--- Your objective ---
A faithful copy of each entry below is expected, with the images removed.

Saved entries
+-------+

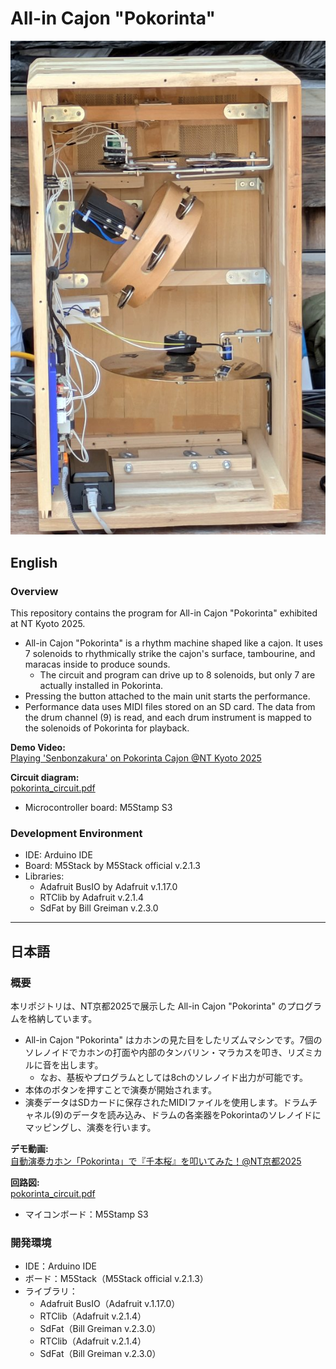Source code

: # All-in Cajon "Pokorinta"

![Pokorinta](pokorinta.png)

## English

### Overview
This repository contains the program for All-in Cajon "Pokorinta" exhibited at NT Kyoto 2025.

- All-in Cajon "Pokorinta" is a rhythm machine shaped like a cajon. It uses 7 solenoids to rhythmically strike the cajon's surface, tambourine, and maracas inside to produce sounds.
  - The circuit and program can drive up to 8 solenoids, but only 7 are actually installed in Pokorinta.
- Pressing the button attached to the main unit starts the performance.
- Performance data uses MIDI files stored on an SD card. The data from the drum channel (9) is read, and each drum instrument is mapped to the solenoids of Pokorinta for playback.

**Demo Video:**  
[Playing 'Senbonzakura' on Pokorinta Cajon @NT Kyoto 2025](https://youtu.be/M3PQvyEZkvs?si=6jQbiOPsckav4VGM)

**Circuit diagram:**  
[pokorinta_circuit.pdf](pokorinta_circuit.pdf)
- Microcontroller board: M5Stamp S3

### Development Environment
- IDE: Arduino IDE
- Board: M5Stack by M5Stack official v.2.1.3
- Libraries:
  - Adafruit BusIO by Adafruit v.1.17.0
  - RTClib by Adafruit v.2.1.4
  - SdFat by Bill Greiman v.2.3.0

---

## 日本語

### 概要
本リポジトリは、NT京都2025で展示した All-in Cajon "Pokorinta" のプログラムを格納しています。

- All-in Cajon "Pokorinta" はカホンの見た目をしたリズムマシンです。7個のソレノイドでカホンの打面や内部のタンバリン・マラカスを叩き、リズミカルに音を出します。
  - なお、基板やプログラムとしては8chのソレノイド出力が可能です。
- 本体のボタンを押すことで演奏が開始されます。
- 演奏データはSDカードに保存されたMIDIファイルを使用します。ドラムチャネル(9)のデータを読み込み、ドラムの各楽器をPokorintaのソレノイドにマッピングし、演奏を行います。

**デモ動画:**  
[自動演奏カホン「Pokorinta」で『千本桜』を叩いてみた！@NT京都2025](https://youtu.be/M3PQvyEZkvs?si=6jQbiOPsckav4VGM)

**回路図:**  
[pokorinta_circuit.pdf](pokorinta_circuit.pdf)
- マイコンボード：M5Stamp S3

### 開発環境
- IDE：Arduino IDE
- ボード：M5Stack（M5Stack official v.2.1.3）
- ライブラリ：
  - Adafruit BusIO（Adafruit v.1.17.0）
  - RTClib（Adafruit v.2.1.4）
  - SdFat（Bill Greiman v.2.3.0）
  - RTClib（Adafruit v.2.1.4）
  - SdFat（Bill Greiman v.2.3.0）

+-------+

--- Completed exercise ---
Source code

: # All-in Cajon "Pokorinta"

![Pokorinta](pokorinta.png)

## English

### Overview
This repository contains the program for All-in Cajon "Pokorinta" exhibited at NT Kyoto 2025.

- All-in Cajon "Pokorinta" is a rhythm machine shaped like a cajon. It uses 7 solenoids to rhythmically strike the cajon's surface, tambourine, and maracas inside to produce sounds.
  - The circuit and program can drive up to 8 solenoids, but only 7 are actually installed in Pokorinta.
- Pressing the button attached to the main unit starts the performance.
- Performance data uses MIDI files stored on an SD card. The data from the drum channel (9) is read, and each drum instrument is mapped to the solenoids of Pokorinta for playback.

**Demo Video:**  
[Playing 'Senbonzakura' on Pokorinta Cajon @NT Kyoto 2025](https://youtu.be/M3PQvyEZkvs?si=6jQbiOPsckav4VGM)

**Circuit diagram:**  
[pokorinta_circuit.pdf](pokorinta_circuit.pdf)
- Microcontroller board: M5Stamp S3

### Development Environment
- IDE: Arduino IDE
- Board: M5Stack by M5Stack official v.2.1.3
- Libraries:
  - Adafruit BusIO by Adafruit v.1.17.0
  - RTClib by Adafruit v.2.1.4
  - SdFat by Bill Greiman v.2.3.0

---

## 日本語

### 概要
本リポジトリは、NT京都2025で展示した All-in Cajon "Pokorinta" のプログラムを格納しています。

- All-in Cajon "Pokorinta" はカホンの見た目をしたリズムマシンです。7個のソレノイドでカホンの打面や内部のタンバリン・マラカスを叩き、リズミカルに音を出します。
  - なお、基板やプログラムとしては8chのソレノイド出力が可能です。
- 本体のボタンを押すことで演奏が開始されます。
- 演奏データはSDカードに保存されたMIDIファイルを使用します。ドラムチャネル(9)のデータを読み込み、ドラムの各楽器をPokorintaのソレノイドにマッピングし、演奏を行います。

**デモ動画:**  
[自動演奏カホン「Pokorinta」で『千本桜』を叩いてみた！@NT京都2025](https://youtu.be/M3PQvyEZkvs?si=6jQbiOPsckav4VGM)

**回路図:**  
[pokorinta_circuit.pdf](pokorinta_circuit.pdf)
- マイコンボード：M5Stamp S3

### 開発環境
- IDE：Arduino IDE
- ボード：M5Stack（M5Stack official v.2.1.3）
- ライブラリ：
  - Adafruit BusIO（Adafruit v.1.17.0）
  - RTClib（Adafruit v.2.1.4）
  - SdFat（Bill Greiman v.2.3.0）
  - RTClib（Adafruit v.2.1.4）
  - SdFat（Bill Greiman v.2.3.0）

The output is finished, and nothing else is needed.